Thousands of Tunisian protesters demand President Saied’s resignation

Thousands of Tunisians took to the streets of the capital Tunis on Saturday in protest at President Kais Saied who they blame for a severe economic crisis including food shortages and soaring inflation.

The march was organised by the National Salvation Front, a coalition of opposition parties including the Islamist-inspired Ennahdha that had dominated Tunisia’s parliament before its dissolution by Saied.

Many protesters chanted “Go away, go away,” “Revolt against Kais the dictator,” and “the people want to sack the president.”

Tunisia’s debt far exceeds the GDP of the country and the government is now negotiating with the International Monetary Fund (IMF) for a loan of about two billion dollars.

Basic products such as flour, sugar and coffee are in short supply and crises such as Covid-19 and the war in Ukraine have increased the cost of imports such as cereals.

The country has also been hampered by a serious political crisis since President Saied seized full power in July 2021.

Saied staged a dramatic power grab in July last year and later pushed through a constitution enshrining his one-man rule, in what critics have called a return to autocracy in the only democracy to have emerged from the Arab Spring.

All Laarayedh, Tunisia’s former prime minister and a senior Ennahdha official, said the protest was an expression of “anger at the state of affairs under Kais Saied”.

“We are telling him to leave,” he declared.

Saied’s power grab was welcomed by some Tunisians tired of what they saw as a fractious and corrupt system established after the 2011 revolution that ousted late dictator Zine El Abidine Ali.

But a worsening economic situation, compounded by supply shortage in the wake of Russia’s invasion of Ukraine in February, has agitated many in the North African country of 12 million.

If Saied stays, “Tunisia will have no future,” said Laarayedh, citing growing despair, poverty and unemployment.

The National Salvation Front has announced it will boycott a December vote to elect a new parliament with limited powers.

Ennahdha’s deep ideological rival, the secular Free Destourian Party (PDL), also organised a protest in the capital on Saturday.

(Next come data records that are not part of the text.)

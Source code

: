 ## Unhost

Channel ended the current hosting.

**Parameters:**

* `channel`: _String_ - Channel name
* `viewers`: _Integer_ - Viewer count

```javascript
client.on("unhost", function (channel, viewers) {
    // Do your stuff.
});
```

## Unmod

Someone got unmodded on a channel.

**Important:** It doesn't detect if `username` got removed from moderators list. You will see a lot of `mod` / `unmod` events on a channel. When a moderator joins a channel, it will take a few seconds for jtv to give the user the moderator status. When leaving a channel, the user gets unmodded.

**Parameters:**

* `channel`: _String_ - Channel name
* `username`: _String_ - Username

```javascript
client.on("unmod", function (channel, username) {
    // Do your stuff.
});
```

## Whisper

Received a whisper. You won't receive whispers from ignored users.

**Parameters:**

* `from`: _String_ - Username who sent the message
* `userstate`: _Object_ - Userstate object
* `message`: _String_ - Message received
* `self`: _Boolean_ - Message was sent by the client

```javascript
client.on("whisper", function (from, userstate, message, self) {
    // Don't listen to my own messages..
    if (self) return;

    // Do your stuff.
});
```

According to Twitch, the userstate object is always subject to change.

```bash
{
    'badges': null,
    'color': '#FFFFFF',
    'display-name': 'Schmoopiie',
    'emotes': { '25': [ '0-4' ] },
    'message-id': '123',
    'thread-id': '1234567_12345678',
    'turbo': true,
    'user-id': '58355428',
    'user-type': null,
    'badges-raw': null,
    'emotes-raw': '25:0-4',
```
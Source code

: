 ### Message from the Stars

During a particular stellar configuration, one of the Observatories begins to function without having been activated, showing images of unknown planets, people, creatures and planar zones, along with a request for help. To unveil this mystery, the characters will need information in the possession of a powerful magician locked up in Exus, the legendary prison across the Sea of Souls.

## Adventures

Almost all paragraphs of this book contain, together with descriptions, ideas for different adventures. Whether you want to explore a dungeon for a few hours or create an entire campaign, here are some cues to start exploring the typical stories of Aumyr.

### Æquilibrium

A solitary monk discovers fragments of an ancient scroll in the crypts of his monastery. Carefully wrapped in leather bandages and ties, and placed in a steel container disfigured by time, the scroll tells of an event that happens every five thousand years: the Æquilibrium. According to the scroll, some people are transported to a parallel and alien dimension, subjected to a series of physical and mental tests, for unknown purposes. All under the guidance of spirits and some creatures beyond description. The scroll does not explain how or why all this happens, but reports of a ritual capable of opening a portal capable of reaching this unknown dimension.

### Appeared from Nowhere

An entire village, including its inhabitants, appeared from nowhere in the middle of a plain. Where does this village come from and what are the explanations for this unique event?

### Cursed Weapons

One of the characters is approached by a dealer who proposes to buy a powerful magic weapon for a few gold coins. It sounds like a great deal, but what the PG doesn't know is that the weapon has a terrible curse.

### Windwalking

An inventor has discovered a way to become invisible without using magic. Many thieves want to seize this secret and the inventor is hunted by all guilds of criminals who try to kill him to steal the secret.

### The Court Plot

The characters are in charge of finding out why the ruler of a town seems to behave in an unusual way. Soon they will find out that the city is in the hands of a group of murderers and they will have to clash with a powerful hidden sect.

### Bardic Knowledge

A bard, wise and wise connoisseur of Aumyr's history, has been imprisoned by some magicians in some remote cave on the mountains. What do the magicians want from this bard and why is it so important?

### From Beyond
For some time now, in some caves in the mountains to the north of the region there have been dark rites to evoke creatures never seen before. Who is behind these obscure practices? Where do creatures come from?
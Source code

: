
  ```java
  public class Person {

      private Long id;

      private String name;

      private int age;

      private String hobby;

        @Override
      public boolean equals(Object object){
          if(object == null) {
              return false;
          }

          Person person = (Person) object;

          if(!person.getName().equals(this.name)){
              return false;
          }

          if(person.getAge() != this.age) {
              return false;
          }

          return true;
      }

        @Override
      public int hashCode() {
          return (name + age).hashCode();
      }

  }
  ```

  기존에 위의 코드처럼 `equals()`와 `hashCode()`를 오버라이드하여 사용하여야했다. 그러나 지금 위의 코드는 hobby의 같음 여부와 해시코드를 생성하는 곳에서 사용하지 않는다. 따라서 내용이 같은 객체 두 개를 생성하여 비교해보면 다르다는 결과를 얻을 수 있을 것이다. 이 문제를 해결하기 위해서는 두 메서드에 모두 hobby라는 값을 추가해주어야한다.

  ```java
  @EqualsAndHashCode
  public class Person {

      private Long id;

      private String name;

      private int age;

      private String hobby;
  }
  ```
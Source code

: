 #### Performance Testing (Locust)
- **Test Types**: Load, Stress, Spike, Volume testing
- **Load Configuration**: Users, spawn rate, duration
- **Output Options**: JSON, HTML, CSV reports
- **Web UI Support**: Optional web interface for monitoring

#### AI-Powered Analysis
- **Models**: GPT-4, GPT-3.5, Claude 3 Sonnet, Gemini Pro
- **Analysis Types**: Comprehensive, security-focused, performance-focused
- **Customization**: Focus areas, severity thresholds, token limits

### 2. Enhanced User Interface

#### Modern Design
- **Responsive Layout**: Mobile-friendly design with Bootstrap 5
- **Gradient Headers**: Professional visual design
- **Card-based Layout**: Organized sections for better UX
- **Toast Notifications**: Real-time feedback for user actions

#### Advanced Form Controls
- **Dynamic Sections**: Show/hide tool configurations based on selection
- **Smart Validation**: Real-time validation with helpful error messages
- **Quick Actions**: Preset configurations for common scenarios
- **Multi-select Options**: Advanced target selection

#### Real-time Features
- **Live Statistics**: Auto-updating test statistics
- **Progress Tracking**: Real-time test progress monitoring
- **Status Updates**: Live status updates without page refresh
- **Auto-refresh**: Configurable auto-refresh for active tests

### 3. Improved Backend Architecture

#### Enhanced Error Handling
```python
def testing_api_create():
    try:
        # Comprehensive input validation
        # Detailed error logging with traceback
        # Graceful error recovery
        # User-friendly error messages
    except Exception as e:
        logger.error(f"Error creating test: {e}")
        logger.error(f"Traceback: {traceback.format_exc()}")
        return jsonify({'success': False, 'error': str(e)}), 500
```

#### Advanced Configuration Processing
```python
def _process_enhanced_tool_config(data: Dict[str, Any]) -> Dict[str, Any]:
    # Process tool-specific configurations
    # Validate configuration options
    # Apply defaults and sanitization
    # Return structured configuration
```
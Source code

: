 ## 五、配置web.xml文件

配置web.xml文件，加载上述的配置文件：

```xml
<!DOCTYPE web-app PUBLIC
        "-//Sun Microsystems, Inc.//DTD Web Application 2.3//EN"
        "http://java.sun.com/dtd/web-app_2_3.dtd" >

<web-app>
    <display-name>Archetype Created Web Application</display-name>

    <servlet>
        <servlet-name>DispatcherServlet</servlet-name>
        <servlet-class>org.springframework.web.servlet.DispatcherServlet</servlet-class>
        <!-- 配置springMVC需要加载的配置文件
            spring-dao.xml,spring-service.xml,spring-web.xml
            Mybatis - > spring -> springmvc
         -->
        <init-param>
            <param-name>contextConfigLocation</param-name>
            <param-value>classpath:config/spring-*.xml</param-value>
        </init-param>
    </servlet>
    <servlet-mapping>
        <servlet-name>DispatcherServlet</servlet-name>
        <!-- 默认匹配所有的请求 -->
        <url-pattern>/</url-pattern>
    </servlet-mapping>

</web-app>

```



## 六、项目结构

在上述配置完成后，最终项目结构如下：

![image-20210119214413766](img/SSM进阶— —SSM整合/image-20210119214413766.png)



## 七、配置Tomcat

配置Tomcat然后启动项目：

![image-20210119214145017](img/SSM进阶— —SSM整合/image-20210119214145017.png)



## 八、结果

Saied “is doing nothing, and things are only getting worse”, said Souad, a pensioner in her 60s at the secular party’s demonstration.

Some of the protesters carried empty containers to symbolise the rising cost of water due to inflation, which hit 9.1 percent in September.

Around 1,500 people joined the Ennahdha-led demonstration, while nearly 1,000 attended the PDL protest, the interior ministry told AFP.

In public remarks, Saied has argued he was working to “correct” economic troubles he had inherited from Tunisia’s post-Ben Ali leadership.

Cash-strapped Tunisia is in talks with the International Monetary Fund for a bailout loan of about $2 billion.